Exercise instructions: Exactly as they appear below, repeat the lines from the one with "4. Klicken Sie" through the one with "verdoppelt worden ist.", and no others.

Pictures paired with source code
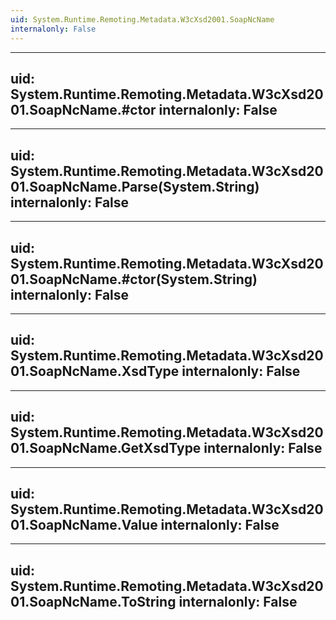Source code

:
 ```yaml
---
uid: System.Runtime.Remoting.Metadata.W3cXsd2001.SoapNcName
internalonly: False
---
```


---
uid: System.Runtime.Remoting.Metadata.W3cXsd2001.SoapNcName.#ctor
internalonly: False
---

---
uid: System.Runtime.Remoting.Metadata.W3cXsd2001.SoapNcName.Parse(System.String)
internalonly: False
---

---
uid: System.Runtime.Remoting.Metadata.W3cXsd2001.SoapNcName.#ctor(System.String)
internalonly: False
---

---
uid: System.Runtime.Remoting.Metadata.W3cXsd2001.SoapNcName.XsdType
internalonly: False
---

---
uid: System.Runtime.Remoting.Metadata.W3cXsd2001.SoapNcName.GetXsdType
internalonly: False
---

---
uid: System.Runtime.Remoting.Metadata.W3cXsd2001.SoapNcName.Value
internalonly: False
---

---
uid: System.Runtime.Remoting.Metadata.W3cXsd2001.SoapNcName.ToString
internalonly: False
---
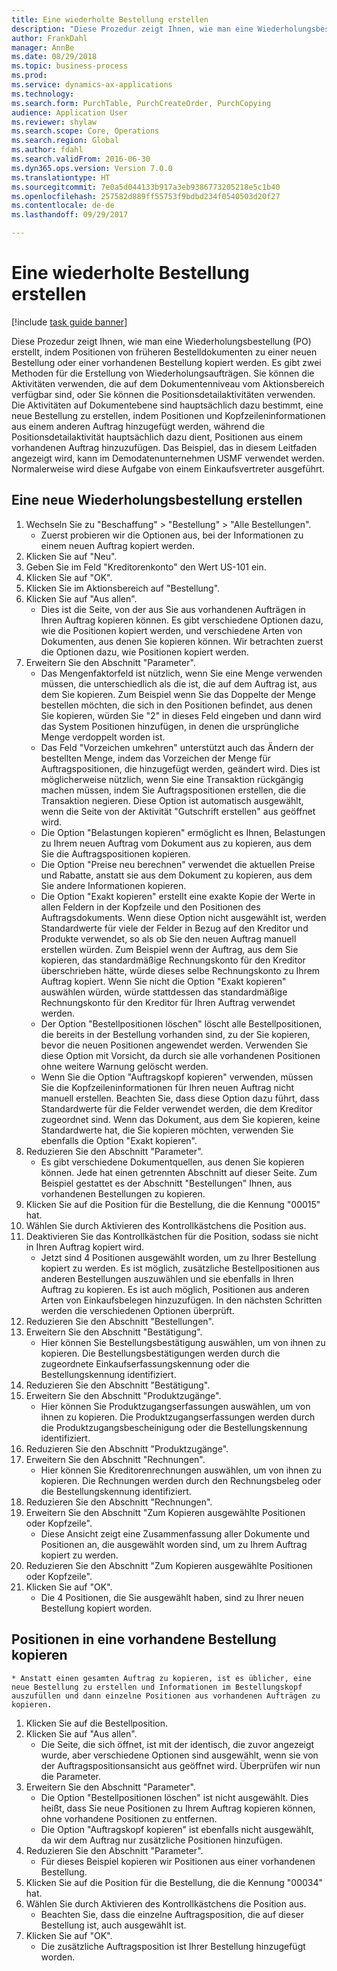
 ```yaml
--- 
title: Eine wiederholte Bestellung erstellen
description: "Diese Prozedur zeigt Ihnen, wie man eine Wiederholungsbestellung (PO) erstellt, indem Positionen von früheren Bestelldokumenten zu einer neuen Bestellung oder einer vorhandenen Bestellung kopiert werden."
author: FrankDahl
manager: AnnBe
ms.date: 08/29/2018
ms.topic: business-process
ms.prod: 
ms.service: dynamics-ax-applications
ms.technology: 
ms.search.form: PurchTable, PurchCreateOrder, PurchCopying
audience: Application User
ms.reviewer: shylaw
ms.search.scope: Core, Operations
ms.search.region: Global
ms.author: fdahl
ms.search.validFrom: 2016-06-30
ms.dyn365.ops.version: Version 7.0.0
ms.translationtype: HT
ms.sourcegitcommit: 7e0a5d044133b917a3eb9386773205218e5c1b40
ms.openlocfilehash: 257582d889ff55753f9bdbd234f0540503d20f27
ms.contentlocale: de-de
ms.lasthandoff: 09/29/2017

---
```

# <a name="create-a-repeat-purchase-order"></a>Eine wiederholte Bestellung erstellen

[!include [task guide banner](../../includes/task-guide-banner.md)]

Diese Prozedur zeigt Ihnen, wie man eine Wiederholungsbestellung (PO) erstellt, indem Positionen von früheren Bestelldokumenten zu einer neuen Bestellung oder einer vorhandenen Bestellung kopiert werden. Es gibt zwei Methoden für die Erstellung von Wiederholungsaufträgen. Sie können die Aktivitäten verwenden, die auf dem Dokumentenniveau vom Aktionsbereich verfügbar sind, oder Sie können die Positionsdetailaktivitäten verwenden. Die Aktivitäten auf Dokumentebene sind hauptsächlich dazu bestimmt, eine neue Bestellung zu erstellen, indem Positionen und Kopfzeileninformationen aus einem anderen Auftrag hinzugefügt werden, während die Positionsdetailaktivität hauptsächlich dazu dient, Positionen aus einem vorhandenen Auftrag hinzuzufügen. Das Beispiel, das in diesem Leitfaden angezeigt wird, kann im Demodatenunternehmen USMF verwendet werden. Normalerweise wird diese Aufgabe von einem Einkaufsvertreter ausgeführt.


## <a name="create-a-new-repeat-purchase-order"></a>Eine neue Wiederholungsbestellung erstellen
1. Wechseln Sie zu "Beschaffung" > "Bestellung" > "Alle Bestellungen".
    * Zuerst probieren wir die Optionen aus, bei der Informationen zu einem neuen Auftrag kopiert werden.  
2. Klicken Sie auf "Neu".
3. Geben Sie im Feld "Kreditorenkonto" den Wert US-101 ein.
4. Klicken Sie auf "OK".
5. Klicken Sie im Aktionsbereich auf "Bestellung".
6. Klicken Sie auf "Aus allen".
    * Dies ist die Seite, von der aus Sie aus vorhandenen Aufträgen in Ihren Auftrag kopieren können. Es gibt verschiedene Optionen dazu, wie die Positionen kopiert werden, und verschiedene Arten von Dokumenten, aus denen Sie kopieren können. Wir betrachten zuerst die Optionen dazu, wie Positionen kopiert werden.   
7. Erweitern Sie den Abschnitt "Parameter".
    * Das Mengenfaktorfeld ist nützlich, wenn Sie eine Menge verwenden müssen, die unterschiedlich als die ist, die auf dem Auftrag ist, aus dem Sie kopieren. Zum Beispiel wenn Sie das Doppelte der Menge bestellen möchten, die sich in den Positionen befindet, aus denen Sie kopieren, würden Sie "2" in dieses Feld eingeben und dann wird das System Positionen hinzufügen, in denen die ursprüngliche Menge verdoppelt worden ist.  
    * Das Feld "Vorzeichen umkehren" unterstützt auch das Ändern der bestellten Menge, indem das Vorzeichen der Menge für Auftragspositionen, die hinzugefügt werden, geändert wird. Dies ist möglicherweise nützlich, wenn Sie eine Transaktion rückgängig machen müssen, indem Sie Auftragspositionen erstellen, die die Transaktion negieren. Diese Option ist automatisch ausgewählt, wenn die Seite von der Aktivität "Gutschrift erstellen" aus geöffnet wird.  
    * Die Option "Belastungen kopieren" ermöglicht es Ihnen, Belastungen zu Ihrem neuen Auftrag vom Dokument aus zu kopieren, aus dem Sie die Auftragspositionen kopieren.  
    * Die Option "Preise neu berechnen" verwendet die aktuellen Preise und Rabatte, anstatt sie aus dem Dokument zu kopieren, aus dem Sie andere Informationen kopieren.  
    * Die Option "Exakt kopieren" erstellt eine exakte Kopie der Werte in allen Feldern in der Kopfzeile und den Positionen des Auftragsdokuments. Wenn diese Option nicht ausgewählt ist, werden Standardwerte für viele der Felder in Bezug auf den Kreditor und Produkte verwendet, so als ob Sie den neuen Auftrag manuell erstellen würden. Zum Beispiel wenn der Auftrag, aus dem Sie kopieren, das standardmäßige Rechnungskonto für den Kreditor überschrieben hätte, würde dieses selbe Rechnungskonto zu Ihrem Auftrag kopiert. Wenn Sie nicht die Option "Exakt kopieren" auswählen würden, würde stattdessen das standardmäßige Rechnungskonto für den Kreditor für Ihren Auftrag verwendet werden.  
    * Der Option "Bestellpositionen löschen" löscht alle Bestellpositionen, die bereits in der Bestellung vorhanden sind, zu der Sie kopieren, bevor die neuen Positionen angewendet werden. Verwenden Sie diese Option mit Vorsicht, da durch sie alle vorhandenen Positionen ohne weitere Warnung gelöscht werden.  
    * Wenn Sie die Option "Auftragskopf kopieren" verwenden, müssen Sie die Kopfzeileninformationen für Ihren neuen Auftrag nicht manuell erstellen. Beachten Sie, dass diese Option dazu führt, dass Standardwerte für die Felder verwendet werden, die dem Kreditor zugeordnet sind. Wenn das Dokument, aus dem Sie kopieren, keine Standardwerte hat, die Sie kopieren möchten, verwenden Sie ebenfalls die Option "Exakt kopieren".  
8. Reduzieren Sie den Abschnitt "Parameter".
    * Es gibt verschiedene Dokumentquellen, aus denen Sie kopieren können. Jede hat einen getrennten Abschnitt auf dieser Seite. Zum Beispiel gestattet es der Abschnitt "Bestellungen" Ihnen, aus vorhandenen Bestellungen zu kopieren.  
9. Klicken Sie auf die Position für die Bestellung, die die Kennung "00015" hat. 
10. Wählen Sie durch Aktivieren des Kontrollkästchens die Position aus.
11. Deaktivieren Sie das Kontrollkästchen für die Position, sodass sie nicht in Ihren Auftrag kopiert wird.
    * Jetzt sind 4 Positionen ausgewählt worden, um zu Ihrer Bestellung kopiert zu werden. Es ist möglich, zusätzliche Bestellpositionen aus anderen Bestellungen auszuwählen und sie ebenfalls in Ihren Auftrag zu kopieren. Es ist auch möglich, Positionen aus anderen Arten von Einkaufsbelegen hinzuzufügen. In den nächsten Schritten werden die verschiedenen Optionen überprüft.  
12. Reduzieren Sie den Abschnitt "Bestellungen".
13. Erweitern Sie den Abschnitt "Bestätigung".
    * Hier können Sie Bestellungsbestätigung auswählen, um von ihnen zu kopieren. Die Bestellungsbestätigungen werden durch die zugeordnete Einkaufserfassungskennung oder die Bestellungskennung identifiziert.  
14. Reduzieren Sie den Abschnitt "Bestätigung".
15. Erweitern Sie den Abschnitt "Produktzugänge".
    * Hier können Sie Produktzugangserfassungen auswählen, um von ihnen zu kopieren. Die Produktzugangserfassungen werden durch die Produktzugangsbescheinigung oder die Bestellungskennung identifiziert.   
16. Reduzieren Sie den Abschnitt "Produktzugänge".
17. Erweitern Sie den Abschnitt "Rechnungen".
    * Hier können Sie Kreditorenrechnungen auswählen, um von ihnen zu kopieren. Die Rechnungen werden durch den Rechnungsbeleg oder die Bestellungskennung identifiziert.   
18. Reduzieren Sie den Abschnitt "Rechnungen".
19. Erweitern Sie den Abschnitt "Zum Kopieren ausgewählte Positionen oder Kopfzeile".
    * Diese Ansicht zeigt eine Zusammenfassung aller Dokumente und Positionen an, die ausgewählt worden sind, um zu Ihrem Auftrag kopiert zu werden.   
20. Reduzieren Sie den Abschnitt "Zum Kopieren ausgewählte Positionen oder Kopfzeile".
21. Klicken Sie auf "OK".
    * Die 4 Positionen, die Sie ausgewählt haben, sind zu Ihrer neuen Bestellung kopiert worden.   

## <a name="copy-lines-to-an-existing-purchase-order"></a>Positionen in eine vorhandene Bestellung kopieren
    * Anstatt einen gesamten Auftrag zu kopieren, ist es üblicher, eine neue Bestellung zu erstellen und Informationen im Bestellungskopf auszufüllen und dann einzelne Positionen aus vorhandenen Aufträgen zu kopieren.  
1. Klicken Sie auf die Bestellposition.
2. Klicken Sie auf "Aus allen".
    * Die Seite, die sich öffnet, ist mit der identisch, die zuvor angezeigt wurde, aber verschiedene Optionen sind ausgewählt, wenn sie von der Auftragspositionsansicht aus geöffnet wird. Überprüfen wir nun die Parameter.   
3. Erweitern Sie den Abschnitt "Parameter".
    * Die Option "Bestellpositionen löschen" ist nicht ausgewählt. Dies heißt, dass Sie neue Positionen zu Ihrem Auftrag kopieren können, ohne vorhandene Positionen zu entfernen.   
    * Die Option "Auftragskopf kopieren" ist ebenfalls nicht ausgewählt, da wir dem Auftrag nur zusätzliche Positionen hinzufügen.   
4. Reduzieren Sie den Abschnitt "Parameter".
    * Für dieses Beispiel kopieren wir Positionen aus einer vorhandenen Bestellung.   
5. Klicken Sie auf die Position für die Bestellung, die die Kennung "00034" hat. 
6. Wählen Sie durch Aktivieren des Kontrollkästchens die Position aus.
    * Beachten Sie, dass die einzelne Auftragsposition, die auf dieser Bestellung ist, auch ausgewählt ist.  
7. Klicken Sie auf "OK".
    * Die zusätzliche Auftragsposition ist Ihrer Bestellung hinzugefügt worden.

Solution:
4. Klicken Sie auf "OK".
5. Klicken Sie im Aktionsbereich auf "Bestellung".
6. Klicken Sie auf "Aus allen".
    * Dies ist die Seite, von der aus Sie aus vorhandenen Aufträgen in Ihren Auftrag kopieren können. Es gibt verschiedene Optionen dazu, wie die Positionen kopiert werden, und verschiedene Arten von Dokumenten, aus denen Sie kopieren können. Wir betrachten zuerst die Optionen dazu, wie Positionen kopiert werden.   
7. Erweitern Sie den Abschnitt "Parameter".
    * Das Mengenfaktorfeld ist nützlich, wenn Sie eine Menge verwenden müssen, die unterschiedlich als die ist, die auf dem Auftrag ist, aus dem Sie kopieren. Zum Beispiel wenn Sie das Doppelte der Menge bestellen möchten, die sich in den Positionen befindet, aus denen Sie kopieren, würden Sie "2" in dieses Feld eingeben und dann wird das System Positionen hinzufügen, in denen die ursprüngliche Menge verdoppelt worden ist.  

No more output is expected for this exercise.